Actually, they weren't the real stars' homes, more like the homes of pseudo stars like Nipsey Russell or Dom Deluise. Of course, to visitors from North Platte in the 1980s, anyone on TV was a star.

Michael Jackson, on the other hand, was a superstar in early 1988. Not only in North Platte, but in Tokyo, Melbourne, New York and Los Angeles. Jackson was in the middle of his "Bad' tour, which began before 45,000 fans in Tokyo in September 1987 and ended in front of 18,000 at a sold-out Los Angeles Sports Arena in January 1989.

"Bad' was the long-anticipated follow-up to 1982's "Thriller.' Together the two albums sold 32 million copies worldwide. The music could be heard on radio, at discos or just wafting out the window of the car next to you on the San Bernardino (10) Freeway.

In January 1988, the tour was on a brief hiatus. Michael Jackson apparently spent some of his time off at his parents' home in Encino. In the late '80s, I had just become a father. But, I had no clue about responsibility and wandered happily and aimlessly around town when I wasn't working.

That was how I found the bookstore. It was different than other places on the boulevard. It seemed totally removed from the bizarre, strange and otherwise twisted world just beyond the huge plate-glass windows that faced south onto the boulevard. The bookstore always amazed me. The creaky floorboards; the smell of musty, unturned pages. There were many undiscovered worlds here. And, with a selection wider and somewhat more revered than that of the public library on Vine Street, it was a great place to explore on weekday mornings.

Plus, unlike the library, the bookstore didn't have homeless sleeping among the stacks.

It was one of those mid-winter days that draw Midwesterners to California like moths to an electrified blue light.

I'm alone in the bookstore. carefully going down the aisles, when suddenly I realize there's a guy sprawled out on the floor in front of me. Just as suddenly, two very large men appeared at either end of the aisle clearly blocking it off. The man on the floor was blissfully unaware of any of this.

I assumed he was homeless; when I got closer, it became clear. The homeless guy on the floor was Michael Jackson. He was reading a book about Disneyland. He stood up and asked me what I was looking for. I replied that I, too, was looking for a Disney book for my child. We exchanged small talk about my son, who at the time was still an infant. He asked if I had a picture. I said yes, and took out my wallet. Jackson gazed at portrait for a moment. He flipped it over, signed his name with a red pen and said, "Thank you for letting me see the picture.'

About that same time, the two bodyguards came over and led the superstar to the counter. He paid for the Disney book he was looking at and left in a small car that was parked out front. I spent the day and maybe the next week showing off the picture and autograph on the back.

I've since lost the signed picture.

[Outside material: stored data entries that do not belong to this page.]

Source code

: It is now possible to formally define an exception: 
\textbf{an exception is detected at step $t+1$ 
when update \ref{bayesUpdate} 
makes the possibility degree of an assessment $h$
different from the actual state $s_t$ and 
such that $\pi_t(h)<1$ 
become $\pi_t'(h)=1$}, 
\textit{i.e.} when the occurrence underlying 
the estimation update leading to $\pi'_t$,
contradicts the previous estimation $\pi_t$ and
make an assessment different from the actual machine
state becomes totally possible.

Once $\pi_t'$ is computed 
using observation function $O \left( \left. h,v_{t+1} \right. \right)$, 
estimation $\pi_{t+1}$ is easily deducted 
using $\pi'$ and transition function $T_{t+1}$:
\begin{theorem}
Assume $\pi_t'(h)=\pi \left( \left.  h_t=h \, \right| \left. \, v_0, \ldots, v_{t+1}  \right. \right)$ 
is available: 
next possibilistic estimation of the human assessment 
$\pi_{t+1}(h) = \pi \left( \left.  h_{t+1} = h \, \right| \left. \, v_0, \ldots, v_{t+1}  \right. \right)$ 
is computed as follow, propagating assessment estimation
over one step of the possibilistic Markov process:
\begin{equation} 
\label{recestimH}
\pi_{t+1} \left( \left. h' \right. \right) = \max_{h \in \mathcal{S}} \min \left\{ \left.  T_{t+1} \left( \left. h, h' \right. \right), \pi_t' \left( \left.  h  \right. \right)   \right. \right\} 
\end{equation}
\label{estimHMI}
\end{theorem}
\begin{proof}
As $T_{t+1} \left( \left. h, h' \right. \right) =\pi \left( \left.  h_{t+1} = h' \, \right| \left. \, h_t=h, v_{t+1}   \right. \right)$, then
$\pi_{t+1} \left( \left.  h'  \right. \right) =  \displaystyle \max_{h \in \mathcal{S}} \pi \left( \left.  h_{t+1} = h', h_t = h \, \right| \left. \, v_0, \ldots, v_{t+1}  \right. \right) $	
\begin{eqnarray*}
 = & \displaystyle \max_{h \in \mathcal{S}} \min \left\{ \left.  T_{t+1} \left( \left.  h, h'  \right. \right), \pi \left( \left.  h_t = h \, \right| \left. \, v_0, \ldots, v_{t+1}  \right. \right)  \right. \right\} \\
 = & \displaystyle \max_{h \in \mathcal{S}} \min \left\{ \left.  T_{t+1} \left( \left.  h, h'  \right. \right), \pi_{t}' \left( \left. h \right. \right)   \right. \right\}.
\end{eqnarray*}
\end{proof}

It disappeared in a move several years back. I haven't lost my memory of the day, and it's resonated in my mind since then (if for no other reason than the obvious Jackson's criminal court case on charges of child molestation and his acquittal Monday).

The world has changed many times over since the 1980s. Of course, my son has long since grown up. As for the big picture, the Soviet Union doesn't exist; neither do phone booths for that matter. Modern pseudo- stars don't have an eighth the talent of a Russell or a Deluise. Today they are carefully sculpted hot-bodies who have the time to humiliate themselves in psuedo-reality programs appealing to the lowest common denominator.

And, isn't that what Michael Jackson has become? Bad star of a reality show that has reached its "Thriller' of a conclusion?

One thing that probably hasn't changed is that book store. I imagine it's still there. Perhaps in a couple of years I'll return for a copy of the true crime book that tells the whole story.